Hydrazine was reported once in a limited sample of cigarette tobacco and tobacco smoke over 40 years ago[1] but ever since then it has been assumed as fact that hydrazine must be present in smokeless tobacco products as well, without anyone actually examining those products for its presence.

Hydrazine is found in maleic hydrazine, which is a sucker growth inhibitor on tobacco crops. Suckers are side shoots, which if not removed affect the quality and yield of the tobacco plant. Hydrazine is classified as a possible human carcinogen by the International Agency for Research on Cancer, which can have negative effects on the central nervous system, liver and kidneys and it is on the list of the FDA's "Harmful and Potentially Harmful Constituents" HPHC list, which is why there is a public health interest in the compound and to what degree it occurs in tobacco.

Because anything could be connected to tobacco without question, it has been unchallenged since 1974 but a new study actually decided to find out. Professor Brad Rodu of the University of Louisville and colleagues from British American Tobacco did a comprehensive survey of toxicants in smokeless tobacco products developed a method for determining levels of hydrazine in them.[2]

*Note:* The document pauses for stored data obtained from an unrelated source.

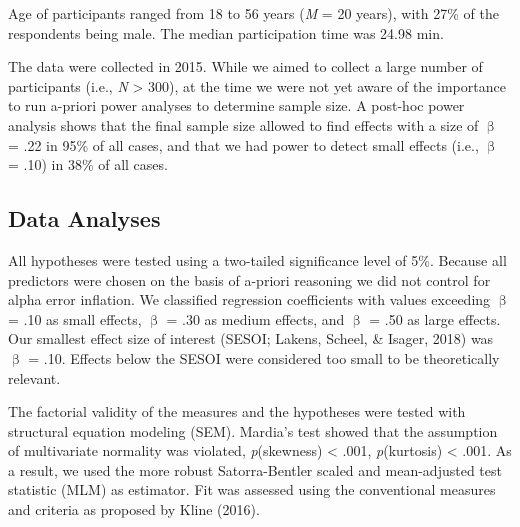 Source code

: \documentclass[man,floatsintext]{apa6}
\begin{document}
Age of participants ranged from 18 to 56 years (\emph{M} = 20 years), with 27\% of the respondents being male. The median participation time was 24.98 min.

The data were collected in 2015. While we aimed to collect a large number of participants (i.e., \emph{N} \textgreater{} 300), at the time we were not yet aware of the importance to run a-priori power analyses to determine sample size. A post-hoc power analysis shows that the final sample size allowed to find effects with a size of \(\upbeta\) = .22 in 95\% of all cases, and that we had power to detect small effects (i.e., \(\upbeta\) = .10) in 38\% of all cases.

\hypertarget{data-analyses}{%
\subsection{Data Analyses}\label{data-analyses}}

All hypotheses were tested using a two-tailed significance level of 5\%. Because all predictors were chosen on the basis of a-priori reasoning we did not control for alpha error inflation. We classified regression coefficients with values exceeding \textbar{}\(\upbeta\)\textbar{} = .10 as small effects, \textbar{}\(\upbeta\)\textbar{} = .30 as medium effects, and \textbar{}\(\upbeta\)\textbar{} = .50 as large effects. Our smallest effect size of interest (SESOI; Lakens, Scheel, \& Isager, 2018) was \textbar{}\(\upbeta\)\textbar{} = .10. Effects below the SESOI were considered too small to be theoretically relevant.

The factorial validity of the measures and the hypotheses were tested with structural equation modeling (SEM). Mardia's test showed that the assumption of multivariate normality was violated, \emph{p}(skewness) \textless{} .001, \emph{p}(kurtosis) \textless{} .001. As a result, we used the more robust Satorra-Bentler scaled and mean-adjusted test statistic (MLM) as estimator. Fit was assessed using the conventional measures and criteria as proposed by Kline (2016).
\end{document}
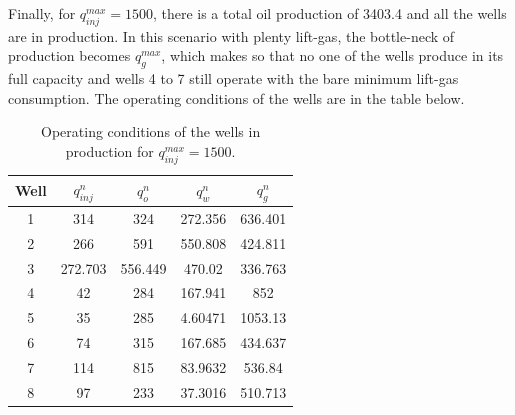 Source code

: \documentclass[a4paper]{report}
\begin{document}
Finally, for $q_{inj}^{max} = 1500$, there is a total oil production of 3403.4 and all the wells are in production. In this scenario with plenty lift-gas, the bottle-neck of production becomes $q_g^{max}$, which makes so that no one of the wells produce in its full capacity and wells 4 to 7 still operate with the bare minimum lift-gas consumption. The operating conditions of the wells are in the table below.

\begin{table}[H]
    \centering
    \begin{tabular}{c|c|c|c|c}
	Well & $q_{inj}^{n}$ & $q_o^{n}$ & $q_w^{n}$ & $q_g^{n}$ \\
	\hline
	1 & 314 & 324 & 272.356 & 636.401 \\
	2 & 266 & 591 & 550.808 & 424.811 \\
	3 & 272.703 & 556.449 & 470.02 & 336.763 \\
	4 & 42 & 284 & 167.941 & 852 \\
	5 & 35 & 285 & 4.60471 & 1053.13 \\
	6 & 74 & 315 & 167.685 & 434.637 \\
	7 & 114 & 815 & 83.9632 & 536.84 \\
	8 & 97 & 233 & 37.3016 & 510.713 \\
    \end{tabular}
    \caption*{Operating conditions of the wells in production for $q_{inj}^{max} = 1500$.}
    \label{tab:label}
\end{table}
\end{document}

Their method involves first treating aqueous extracts of STPs with pentafluorobenzaldehyde, which reacts with hydrazine to form decafluorobenzaldehydeazine (DFBA). The DFBA is then quantified by gas chromatography–mass spectrometry to determine hydrazine levels. This method was validated using five different types of smokeless tobacco products.

The researchers used the validated method to analyze hydrazine content in a wide range of commercial smokeless tobacco products from the USA and Sweden. The product types included in the survey were snus, chewing tobacco, moist snuff, dry snuff, plug and pellet products, representing 90% market share of the major STP categories.

None of the STPs were found to contain hydrazine above the current limits for detection (<10ng/g product) or quantification (26.5ng/g). Close investigation of the analysis results identified the possible presence of trace levels of hydrazine in 34 of 70 samples; while in the other 40 there was no evidence of hydrazine being present. The trace elements were at such low levels they cannot be quantified using currently available analytical techniques.

 "Our results indicate that hydrazine is not a prevalent contaminant of contemporary STPs, and in the minority of cases where hydrazine might possibly be present, the levels are substantially lower — by at least an order of magnitude — than those reported previously," says Kevin McAdam, principal scientist at British American Tobacco.

[1] Liu YY, Schmeltz I, Hoffman D. ‘Chemical studies on tobacco smoke. XXVII Quantitative analysis of hydrazine in tobacco and cigarette smoke’. Analytical Chemistry 1974, 46: 885-889.

[2] McAdam et al., ‘Analysis of hydrazine in smokeless tobacco products by gas chromatography-mass spectometry’. Chemistry Central Journal.